I was raised in a similar rowhouse block in Baltimore.
Those porches brought back some on the joys of my youth and the days of stoop sitting.
During the dog days of summer the whole neighborhood would sit outside.
Cool breezes, marble steps and friendly neighbors made a humid summer night somewhat bearable.
We kids would play games of Red Line and Hide And Seek while crunching on cherry snowball or drinking a RC Cola. Our parents might be drinking a beer either out of bottles or a tin filled at the local pub with draft beer.
No theatrical visual effect could top the natural sight of the clouds above glowing with snatches of heat lightning, lightning bugs glowing their love serenade, gas lamposts flickering a warm yellow light over the entire block, a wooden match flaring to light a pipe and a streak of fire as a cigarette was flicked away to land in the gutter amid a shower of sparks.

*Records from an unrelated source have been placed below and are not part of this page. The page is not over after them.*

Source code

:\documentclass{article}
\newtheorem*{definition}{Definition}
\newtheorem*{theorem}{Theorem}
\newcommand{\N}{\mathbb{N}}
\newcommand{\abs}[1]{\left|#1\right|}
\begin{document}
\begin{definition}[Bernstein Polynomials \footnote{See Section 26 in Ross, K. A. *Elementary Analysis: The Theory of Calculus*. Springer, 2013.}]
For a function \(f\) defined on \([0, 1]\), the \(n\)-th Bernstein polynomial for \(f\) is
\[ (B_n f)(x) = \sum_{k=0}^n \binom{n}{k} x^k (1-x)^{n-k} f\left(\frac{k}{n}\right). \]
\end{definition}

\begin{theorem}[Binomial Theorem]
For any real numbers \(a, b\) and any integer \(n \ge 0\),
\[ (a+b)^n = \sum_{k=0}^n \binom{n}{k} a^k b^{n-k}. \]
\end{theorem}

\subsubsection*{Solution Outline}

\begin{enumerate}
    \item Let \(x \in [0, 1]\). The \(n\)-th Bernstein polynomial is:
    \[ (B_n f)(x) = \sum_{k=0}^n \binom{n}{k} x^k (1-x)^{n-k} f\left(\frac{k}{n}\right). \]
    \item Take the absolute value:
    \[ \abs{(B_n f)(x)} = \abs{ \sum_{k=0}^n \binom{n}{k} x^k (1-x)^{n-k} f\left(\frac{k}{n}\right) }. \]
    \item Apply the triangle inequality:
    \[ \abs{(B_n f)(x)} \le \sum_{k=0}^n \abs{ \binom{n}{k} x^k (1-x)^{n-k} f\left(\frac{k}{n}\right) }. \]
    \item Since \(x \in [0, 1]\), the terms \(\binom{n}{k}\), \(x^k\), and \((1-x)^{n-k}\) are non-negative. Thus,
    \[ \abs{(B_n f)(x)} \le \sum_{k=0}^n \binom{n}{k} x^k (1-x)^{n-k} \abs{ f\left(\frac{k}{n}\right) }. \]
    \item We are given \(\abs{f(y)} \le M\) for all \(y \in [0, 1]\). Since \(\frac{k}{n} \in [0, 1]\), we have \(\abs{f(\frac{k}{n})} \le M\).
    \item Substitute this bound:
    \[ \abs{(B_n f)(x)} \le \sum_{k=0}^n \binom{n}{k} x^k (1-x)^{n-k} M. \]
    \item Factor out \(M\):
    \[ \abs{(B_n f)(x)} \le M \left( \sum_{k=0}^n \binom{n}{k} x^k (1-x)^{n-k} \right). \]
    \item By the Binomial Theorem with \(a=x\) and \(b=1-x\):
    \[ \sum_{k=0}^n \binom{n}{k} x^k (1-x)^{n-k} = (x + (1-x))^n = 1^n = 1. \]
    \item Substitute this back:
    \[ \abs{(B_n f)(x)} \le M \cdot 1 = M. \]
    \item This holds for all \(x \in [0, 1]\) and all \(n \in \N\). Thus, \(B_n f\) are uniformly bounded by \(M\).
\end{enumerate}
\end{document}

There were always radios in the background. As you were running to hide there were sounds of baseball games (minor league Orioles and if the wind was blowing right maybe even a major league game between the Yanks and Red Sox), boxing matches (Joe Lewis or Rocky Marciano), westerns (Gunsmoke with Conrad as Matt Dillon), mysteries (Who knows what evil lurks in the heart of man? The Shadow knows!) ,horror shows (the eerie creak of a door as Inner Sanctum began). All those sounds plus the sounds of children at play, adults bidding in a pinochle game and the woofs, yips and meows of the pets combined to make a sweet music I can still hear today whenever I ride pass a rowhouse block.
Life lost a little luster when houses were no longer built with porches and AC replaced summer breezes.
Of course I am writing this as I sit in a porchless house with the AC set on 75.
What that a tiny, pointy attic up above the 2nd floor, or just a faux front?
I wish modern houses were still built that high off the ground, so basement windows could be taller. And having steps up to the front door gives it more of a grand impression.
Apparently, Joseph Shapiro was a very busy builder...
Fifteen attractive dwellings just nearing completion and being erected by the Joseph Shapiro company at Eighth street northwest. With the exception of the two end houses, all have been disposed of from plans. Each contains six rooms and a bath, and the corner houses have built-in garages.
Today marks the seventh anniversary of the Joseph Shapiro Co.'s entry into the real estate field. Starting in 1919 with a small office at 914 New York avenue northwest, this company opened general real estate offices, and two years later opened their building department, their first operation being a group of houses on Crittenden street between Eighth and Ninth streets northwest.
Today the company occupies the first and second floor of the Edmunds building, 919 Fifteenth street northwest, and have to their record the erection of hundreds of homes in the northeast and northwest sections of the city and a large number of apartment buildings....
Those places were built to last and they have. The hills beyond have sprouted houses since then, too.